BUG: support dtypes in column_dtypes for to_records()

pandas-dev · Jan 27, 2019 · 2de5a2c · 2de5a2c
1 parent 95f8dca
commit 2de5a2c
Show file tree

Hide file tree

Showing 2 changed files with 29 additions and 6 deletions.
diff --git a/pandas/core/frame.py b/pandas/core/frame.py
@@ -1716,7 +1716,8 @@ def to_records(self, index=True, convert_datetime64=None,
             # string naming a type.
             if dtype_mapping is None:
                 formats.append(v.dtype)
-            elif isinstance(dtype_mapping, (type, compat.string_types)):
+            elif isinstance(dtype_mapping, (type, np.dtype,
+                                            compat.string_types)):
                 formats.append(dtype_mapping)
             else:
                 element = "row" if i < index_len else "column"
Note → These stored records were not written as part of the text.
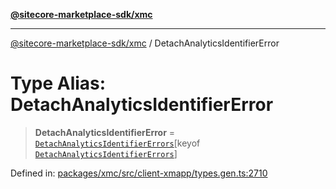 [**@sitecore-marketplace-sdk/xmc**](../README.md)

***

[@sitecore-marketplace-sdk/xmc](../README.md) / DetachAnalyticsIdentifierError

# Type Alias: DetachAnalyticsIdentifierError

> **DetachAnalyticsIdentifierError** = [`DetachAnalyticsIdentifierErrors`](DetachAnalyticsIdentifierErrors.md)\[keyof [`DetachAnalyticsIdentifierErrors`](DetachAnalyticsIdentifierErrors.md)\]

Defined in: [packages/xmc/src/client-xmapp/types.gen.ts:2710](https://github.com/Sitecore/sitecore-marketplace-sdk/blob/af886e6134b8d1079ef5b8ef70b7eb2f1d9c8aeb/packages/xmc/src/client-xmapp/types.gen.ts#L2710)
diff --git a/pandas/tests/frame/test_convert_to.py b/pandas/tests/frame/test_convert_to.py
@@ -10,7 +10,8 @@
 
 from pandas.compat import long
 
-from pandas import DataFrame, MultiIndex, Series, Timestamp, compat, date_range
+from pandas import (CategoricalDtype, DataFrame, MultiIndex, Series, Timestamp,
+                    compat, date_range)
 from pandas.tests.frame.common import TestData
 import pandas.util.testing as tm
 
@@ -220,6 +221,12 @@ def test_to_records_with_categorical(self):
                       dtype=[("index", "<i8"), ("A", "<U"),
                              ("B", "<U"), ("C", "<U")])),
 
+        # Pass in a dtype instance.
+        (dict(column_dtypes=np.dtype('unicode')),
+         np.rec.array([("0", "1", "0.2", "a"), ("1", "2", "1.5", "bc")],
+                      dtype=[("index", "<i8"), ("A", "<U"),
+                             ("B", "<U"), ("C", "<U")])),
+
         # Pass in a dictionary (name-only).
         (dict(column_dtypes={"A": np.int8, "B": np.float32, "C": "<U2"}),
          np.rec.array([("0", "1", "0.2", "a"), ("1", "2", "1.5", "bc")],
@@ -249,6 +256,12 @@ def test_to_records_with_categorical(self):
                       dtype=[("index", "<i8"), ("A", "i1"),
                              ("B", "<f4"), ("C", "O")])),
 
+        # Names / indices not in dtype mapping default to array dtype.
+        (dict(column_dtypes={"A": np.dtype('int8'), "B": np.dtype('float32')}),
+         np.rec.array([("0", "1", "0.2", "a"), ("1", "2", "1.5", "bc")],
+                      dtype=[("index", "<i8"), ("A", "i1"),
+                             ("B", "<f4"), ("C", "O")])),
+
         # Mixture of everything.
         (dict(column_dtypes={"A": np.int8, "B": np.float32},
               index_dtypes="<U2"),
@@ -258,17 +271,26 @@ def test_to_records_with_categorical(self):
 
         # Invalid dype values.
         (dict(index=False, column_dtypes=list()),
-         "Invalid dtype \\[\\] specified for column A"),
+         (ValueError, "Invalid dtype \\[\\] specified for column A")),
 
         (dict(index=False, column_dtypes={"A": "int32", "B": 5}),
-         "Invalid dtype 5 specified for column B"),
+         (ValueError, "Invalid dtype 5 specified for column B")),
+
+        # Numpy can't handle EA types, so check error is raised
+        (dict(index=False, column_dtypes={"A": "int32",
+                                          "B": CategoricalDtype(['a', 'b'])}),
+         (ValueError, 'Invalid dtype category specified for column B')),
+
+        # Check that bad types raise
+        (dict(index=False, column_dtypes={"A": "int32", "B": "foo"}),
+         (TypeError, 'data type "foo" not understood')),
     ])
     def test_to_records_dtype(self, kwargs, expected):
         # see gh-18146
         df = DataFrame({"A": [1, 2], "B": [0.2, 1.5], "C": ["a", "bc"]})
 
-        if isinstance(expected, str):
-            with pytest.raises(ValueError, match=expected):
+        if not isinstance(expected, np.recarray):
+            with pytest.raises(expected[0], match=expected[1]):
                 df.to_records(**kwargs)
         else:
             result = df.to_records(**kwargs)